Summarize the variable metadata for a dataset using
ipums_var_info()
:
ipums_var_info(cps_meta)
#> # A tibble: 8 × 10
#> var_name var_label var_desc val_labels code_instr start end imp_decim
#> <chr> <chr> <chr> <list> <chr> <dbl> <dbl> <dbl>
#> 1 YEAR Survey year "YEAR r… <tibble> "YEAR is … 1 4 0
#> 2 SERIAL Household seria… "SERIAL… <tibble> "SERIAL i… 5 9 0
#> 3 MONTH Month "MONTH … <tibble> <NA> 10 11 0
#> 4 ASECWTH Annual Social a… "ASECWT… <tibble> "ASECWTH … 12 22 4
#> 5 STATEFIP State (FIPS cod… "STATEF… <tibble> <NA> 23 24 0
#> 6 PERNUM Person number i… "PERNUM… <tibble> "PERNUM i… 25 26 0
#> 7 ASECWT Annual Social a… "ASECWT… <tibble> "ASECWT i… 27 37 4
#> 8 INCTOT Total personal … "INCTOT… <tibble> "99999999… 38 46 0
#> # ℹ 2 more variables: var_type <chr>, rectypes <lgl>
You can also get contextual details for specific variables:
ipums_var_desc(cps_data$INCTOT)
#> [1] "INCTOT indicates each respondent's total pre-tax personal income or losses from all sources for the previous calendar year. Amounts are expressed as they were reported to the interviewer; users must adjust for inflation using Consumer Price Index adjustment factors."

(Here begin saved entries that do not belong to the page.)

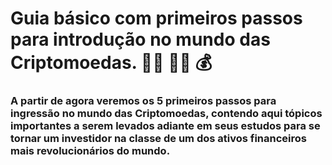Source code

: # Guia básico com primeiros passos para introdução no mundo das Criptomoedas. :man_technologist: :woman_technologist: :moneybag: 

### A partir de agora veremos os 5 primeiros passos para ingressão no mundo das Criptomoedas, contendo aqui tópicos importantes a serem levados adiante em seus estudos para se tornar um investidor na classe de um dos ativos financeiros mais revolucionários do mundo.

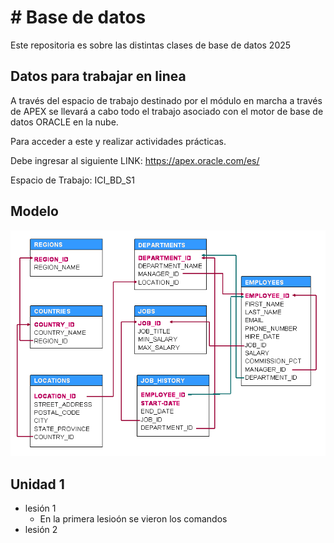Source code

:
# # Base de datos

Este repositoria es sobre las distintas clases de base de datos 2025

## Datos para trabajar en linea

A través del espacio de trabajo destinado por el módulo en marcha a través de APEX se llevará a cabo todo el trabajo asociado con el motor de base de datos ORACLE en la nube.

Para acceder a este y realizar actividades prácticas. 

Debe ingresar al siguiente LINK: https://apex.oracle.com/es/

Espacio de Trabajo: ICI_BD_S1


## Modelo 

![Modelo](https://github.com/iDvmian/Base-de-datos/blob/main/Screenshots/modeloHR.png)

## Unidad 1

- lesión 1
    - En la primera lesioón se vieron los comandos 
- lesión 2

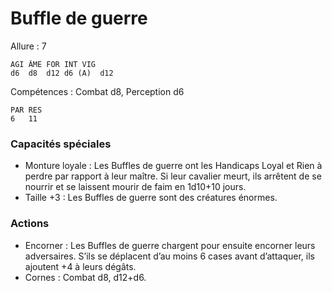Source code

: # Buffle de guerre

Allure : 7

	AGI	ÂME	FOR	INT	VIG
	d6	d8	d12	d6 (A)	d12

Compétences : Combat d8, Perception d6

	PAR	RES
	6	11

### Capacités spéciales
- Monture loyale : Les Buffles de guerre ont les Handicaps Loyal et Rien à perdre par rapport à leur maître. Si leur cavalier meurt, ils arrêtent de se nourrir et se laissent mourir de faim en 1d10+10 jours.
- Taille +3 : Les Buffles de guerre sont des créatures énormes.

### Actions
- Encorner : Les Buffles de guerre chargent pour ensuite encorner leurs adversaires. S’ils se déplacent d’au moins 6 cases avant d’attaquer, ils ajoutent +4 à leurs dégâts.
- Cornes : Combat d8, d12+d6.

ipums_val_labels(cps_data$STATEFIP)
#> # A tibble: 75 × 2
#> val lbl
#> <int> <chr>
#> 1 1 Alabama
#> 2 2 Alaska
#> 3 4 Arizona
#> 4 5 Arkansas
#> 5 6 California
#> 6 8 Colorado
#> 7 9 Connecticut
#> 8 10 Delaware
#> 9 11 District of Columbia
#> 10 12 Florida
#> # ℹ 65 more rows
ipumsr also provides a family of lbl_*()
functions to
assist in accessing and manipulating the value-level metadata included
in IPUMS data. This allows for value labels to be incorporated into the
data processing pipeline. For instance:
# Remove labels for values that do not appear in the data
cps_data$STATEFIP <- lbl_clean(cps_data$STATEFIP)
ipums_val_labels(cps_data$STATEFIP)
#> # A tibble: 5 × 2
#> val lbl
#> <int> <chr>
#> 1 19 Iowa
#> 2 27 Minnesota
#> 3 38 North Dakota
#> 4 46 South Dakota
#> 5 55 Wisconsin
# Combine North and South Dakota into a single value/label pair
cps_data$STATEFIP <- lbl_relabel(
cps_data$STATEFIP,
lbl("38_46", "Dakotas") ~ grepl("Dakota", .lbl)
)
ipums_val_labels(cps_data$STATEFIP)
#> # A tibble: 4 × 2
#> val lbl
#> <chr> <chr>
#> 1 19 Iowa
#> 2 27 Minnesota
#> 3 38_46 Dakotas
#> 4 55 Wisconsin
See the value labels vignette for more details.